=== Supplied records ===
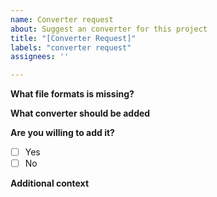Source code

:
 ```yaml
---
name: Converter request
about: Suggest an converter for this project
title: "[Converter Request]"
labels: "converter request"
assignees: ''

---
```


**What file formats is missing?**
<!-- Provide an example of what you would like to convert -->

**What converter should be added**
<!-- It has to be free and preferably open source -->

**Are you willing to add it?**
<!-- Adding a converter is very easy just copy one of the existing and modify it -->
- [ ] Yes
- [ ] No

**Additional context**
<!-- Add any other context or screenshots about the feature request here. -->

=== Assignment ===
Gather each line in the data that holds the string "context".

=== Answer area ===
**Additional context**
<!-- Add any other context or screenshots about the feature request here. -->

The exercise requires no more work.